Information technology holds great promise as a means to support clinical practice guidelines; however, many promising information systems have encountered substantial difficulties in implementation.1,2,3,4 In some cases, clinicians have low rates of using the system, for example, not interacting directly with a guideline by using the computer5 or not accessing a clinical decision support system.6 We developed a decision support system for hypertension, ATHENA DSS, that automates evidence-based guidelines for management of primary hypertension.7 We recognized that development was only the first step in implementing a decision support system in a health care system: successful implementation requires full integration into the clinical setting.8,9,10,11,12,13,14 We evaluated what was known about barriers and facilitators for guideline implementation, including experience with successful and unsuccessful implementations of information technologies in clinical settings, and designed an approach that benefited from these insights.
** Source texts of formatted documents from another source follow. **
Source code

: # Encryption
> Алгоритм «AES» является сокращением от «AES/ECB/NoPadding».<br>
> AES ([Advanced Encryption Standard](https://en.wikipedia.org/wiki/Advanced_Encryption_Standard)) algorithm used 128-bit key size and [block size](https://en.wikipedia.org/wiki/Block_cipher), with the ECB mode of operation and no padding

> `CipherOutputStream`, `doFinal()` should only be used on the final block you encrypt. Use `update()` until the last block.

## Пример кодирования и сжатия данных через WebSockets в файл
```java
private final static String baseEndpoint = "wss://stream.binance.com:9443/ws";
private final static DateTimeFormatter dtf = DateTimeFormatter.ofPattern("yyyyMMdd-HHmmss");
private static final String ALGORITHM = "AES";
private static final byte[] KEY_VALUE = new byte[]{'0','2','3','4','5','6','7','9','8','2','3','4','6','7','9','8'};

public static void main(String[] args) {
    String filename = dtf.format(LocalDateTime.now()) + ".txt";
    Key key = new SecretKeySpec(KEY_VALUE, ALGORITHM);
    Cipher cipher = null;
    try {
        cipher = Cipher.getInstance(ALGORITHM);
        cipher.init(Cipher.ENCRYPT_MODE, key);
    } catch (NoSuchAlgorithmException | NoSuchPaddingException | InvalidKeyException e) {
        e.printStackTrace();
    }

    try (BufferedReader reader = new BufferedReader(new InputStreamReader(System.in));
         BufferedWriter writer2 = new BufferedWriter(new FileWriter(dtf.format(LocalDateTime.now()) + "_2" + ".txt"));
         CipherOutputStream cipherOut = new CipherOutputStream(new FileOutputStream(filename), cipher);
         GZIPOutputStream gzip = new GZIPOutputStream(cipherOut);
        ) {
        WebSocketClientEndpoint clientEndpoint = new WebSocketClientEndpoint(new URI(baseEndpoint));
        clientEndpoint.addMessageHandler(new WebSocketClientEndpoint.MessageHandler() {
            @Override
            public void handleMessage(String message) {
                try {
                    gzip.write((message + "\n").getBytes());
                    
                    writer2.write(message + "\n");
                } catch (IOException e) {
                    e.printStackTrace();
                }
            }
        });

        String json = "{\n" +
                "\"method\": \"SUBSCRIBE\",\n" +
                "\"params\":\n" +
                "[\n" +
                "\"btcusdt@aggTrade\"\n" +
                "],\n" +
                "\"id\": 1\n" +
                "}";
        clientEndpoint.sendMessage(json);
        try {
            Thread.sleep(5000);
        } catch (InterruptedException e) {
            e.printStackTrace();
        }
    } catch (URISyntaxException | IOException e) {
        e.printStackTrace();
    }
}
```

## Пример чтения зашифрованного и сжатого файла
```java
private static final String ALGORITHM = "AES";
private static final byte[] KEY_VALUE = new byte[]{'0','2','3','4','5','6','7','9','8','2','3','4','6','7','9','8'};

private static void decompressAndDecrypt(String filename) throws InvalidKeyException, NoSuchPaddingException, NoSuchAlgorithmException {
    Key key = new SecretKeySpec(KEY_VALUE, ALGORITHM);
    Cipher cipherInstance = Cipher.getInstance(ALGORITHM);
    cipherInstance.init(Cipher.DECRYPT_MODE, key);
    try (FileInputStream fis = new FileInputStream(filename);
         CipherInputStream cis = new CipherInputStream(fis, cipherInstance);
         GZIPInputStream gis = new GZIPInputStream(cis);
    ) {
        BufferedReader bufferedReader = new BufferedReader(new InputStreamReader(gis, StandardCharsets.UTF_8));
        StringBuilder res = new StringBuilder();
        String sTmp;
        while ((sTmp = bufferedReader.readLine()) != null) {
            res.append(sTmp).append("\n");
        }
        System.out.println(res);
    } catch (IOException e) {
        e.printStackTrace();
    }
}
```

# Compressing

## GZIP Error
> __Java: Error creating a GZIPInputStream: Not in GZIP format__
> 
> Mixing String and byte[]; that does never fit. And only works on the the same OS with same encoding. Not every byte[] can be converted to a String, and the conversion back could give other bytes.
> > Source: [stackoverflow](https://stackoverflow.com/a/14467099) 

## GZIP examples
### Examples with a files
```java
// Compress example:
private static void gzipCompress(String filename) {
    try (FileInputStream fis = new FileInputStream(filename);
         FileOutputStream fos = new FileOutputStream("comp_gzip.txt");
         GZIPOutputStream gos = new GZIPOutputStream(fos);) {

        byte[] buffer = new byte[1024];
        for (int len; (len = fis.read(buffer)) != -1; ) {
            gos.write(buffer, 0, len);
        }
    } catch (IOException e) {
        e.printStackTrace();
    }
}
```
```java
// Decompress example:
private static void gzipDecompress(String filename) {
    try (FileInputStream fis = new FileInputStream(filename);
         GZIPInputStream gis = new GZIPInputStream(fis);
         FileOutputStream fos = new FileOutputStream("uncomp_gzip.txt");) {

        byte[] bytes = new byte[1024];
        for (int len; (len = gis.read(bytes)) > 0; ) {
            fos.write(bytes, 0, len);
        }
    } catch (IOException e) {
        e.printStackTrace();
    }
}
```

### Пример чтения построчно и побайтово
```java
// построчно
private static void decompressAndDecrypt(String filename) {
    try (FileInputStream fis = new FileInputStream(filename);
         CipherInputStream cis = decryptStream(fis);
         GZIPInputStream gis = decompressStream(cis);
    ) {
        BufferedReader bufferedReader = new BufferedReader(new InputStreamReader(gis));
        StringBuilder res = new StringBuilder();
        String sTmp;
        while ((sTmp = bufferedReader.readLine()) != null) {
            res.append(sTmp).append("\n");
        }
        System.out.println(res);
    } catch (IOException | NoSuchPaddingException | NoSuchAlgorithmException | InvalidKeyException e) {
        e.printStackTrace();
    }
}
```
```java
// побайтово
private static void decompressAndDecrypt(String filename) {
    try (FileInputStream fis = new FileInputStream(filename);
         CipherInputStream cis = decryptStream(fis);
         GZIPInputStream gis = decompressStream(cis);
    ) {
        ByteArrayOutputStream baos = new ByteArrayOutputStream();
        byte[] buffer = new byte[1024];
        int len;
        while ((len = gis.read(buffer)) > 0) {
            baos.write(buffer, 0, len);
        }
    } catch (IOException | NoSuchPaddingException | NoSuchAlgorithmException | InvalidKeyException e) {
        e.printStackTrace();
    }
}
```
Our implementation has gone well. The system has run for more than 15 months in clinic sites in nine different cities that are part of three administratively separate medical centers. The system has displayed detailed individualized advisories for more than 10,000 patients. Clinicians are interacting with the advisories at substantial rates. We describe the steps that we took in implementing this system. A key feature of our approach is its interdisciplinary nature: We address technical-informatics aspects and social-organizational aspects in an integrated manner.11,12,13,14,15 Rather than describe the technical aspects of the application in isolation from its clinical and organizational context, we focus on the interrelationships of the technical design with the clinical and organizational context and aims.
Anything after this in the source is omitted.